---------- DATA EXTRACTS ----------

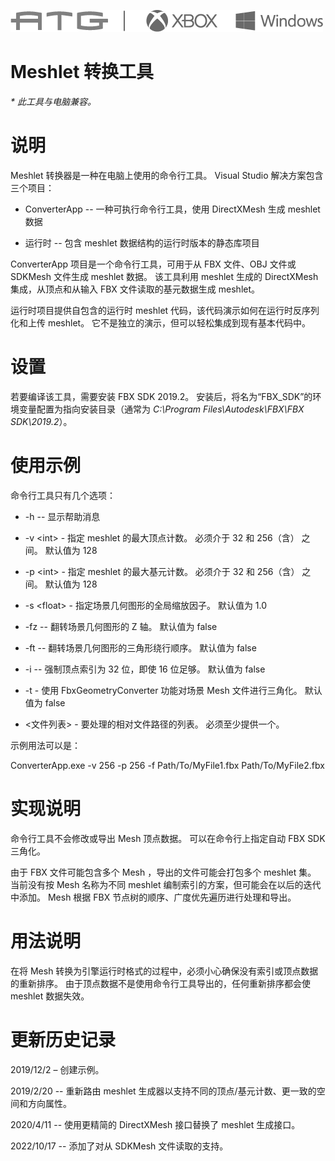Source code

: ![](./media/image1.png)

# Meshlet 转换工具

*\* 此工具与电脑兼容。*

# 说明

Meshlet 转换器是一种在电脑上使用的命令行工具。 Visual Studio 解决方案包含三个项目：

- ConverterApp -- 一种可执行命令行工具，使用 DirectXMesh 生成 meshlet 数据

- 运行时 -- 包含 meshlet 数据结构的运行时版本的静态库项目

ConverterApp 项目是一个命令行工具，可用于从 FBX 文件、OBJ 文件或 SDKMesh 文件生成 meshlet 数据。 该工具利用 meshlet 生成的 DirectXMesh 集成，从顶点和从输入 FBX 文件读取的基元数据生成 meshlet。

运行时项目提供自包含的运行时 meshlet 代码，该代码演示如何在运行时反序列化和上传 meshlet。 它不是独立的演示，但可以轻松集成到现有基本代码中。

# 设置

若要编译该工具，需要安装 FBX SDK 2019.2。 安装后，将名为&ldquo;FBX_SDK&rdquo;的环境变量配置为指向安装目录（通常为 *C:\\Program Files\\Autodesk\\FBX\\FBX SDK\\2019.2*）。

# 使用示例

命令行工具只有几个选项：

- -h -- 显示帮助消息

- -v \<int\> - 指定 meshlet 的最大顶点计数。 必须介于 32 和 256（含） 之间。 默认值为 128

- -p \<int\> - 指定 meshlet 的最大基元计数。 必须介于 32 和 256（含） 之间。 默认值为 128

- -s \<float\> - 指定场景几何图形的全局缩放因子。 默认值为 1.0

- -fz -- 翻转场景几何图形的 Z 轴。 默认值为 false

- -ft -- 翻转场景几何图形的三角形绕行顺序。 默认值为 false

- -i -- 强制顶点索引为 32 位，即使 16 位足够。 默认值为 false

- -t - 使用 FbxGeometryConverter 功能对场景 Mesh 文件进行三角化。 默认值为 false

- \<文件列表\> - 要处理的相对文件路径的列表。 必须至少提供一个。

示例用法可以是：

ConverterApp.exe -v 256 -p 256 -f Path/To/MyFile1.fbx Path/To/MyFile2.fbx

# 实现说明

命令行工具不会修改或导出 Mesh 顶点数据。 可以在命令行上指定自动 FBX SDK 三角化。

由于 FBX 文件可能包含多个 Mesh ，导出的文件可能会打包多个 meshlet 集。 当前没有按 Mesh 名称为不同 meshlet 编制索引的方案，但可能会在以后的迭代中添加。 Mesh 根据 FBX 节点树的顺序、广度优先遍历进行处理和导出。

# 用法说明

在将 Mesh 转换为引擎运行时格式的过程中，必须小心确保没有索引或顶点数据的重新排序。 由于顶点数据不是使用命令行工具导出的，任何重新排序都会使 meshlet 数据失效。

# 更新历史记录

2019/12/2 &ndash; 创建示例。

2019/2/20 -- 重新路由 meshlet 生成器以支持不同的顶点/基元计数、更一致的空间和方向属性。

2020/4/11 -- 使用更精简的 DirectXMesh 接口替换了 meshlet 生成接口。

2022/10/17 -- 添加了对从 SDKMesh 文件读取的支持。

----------

WORK REQUEST -
Collect from the data above every line that includes "false".

REPLY -
- -fz -- 翻转场景几何图形的 Z 轴。 默认值为 false
- -ft -- 翻转场景几何图形的三角形绕行顺序。 默认值为 false
- -i -- 强制顶点索引为 32 位，即使 16 位足够。 默认值为 false
- -t - 使用 FbxGeometryConverter 功能对场景 Mesh 文件进行三角化。 默认值为 false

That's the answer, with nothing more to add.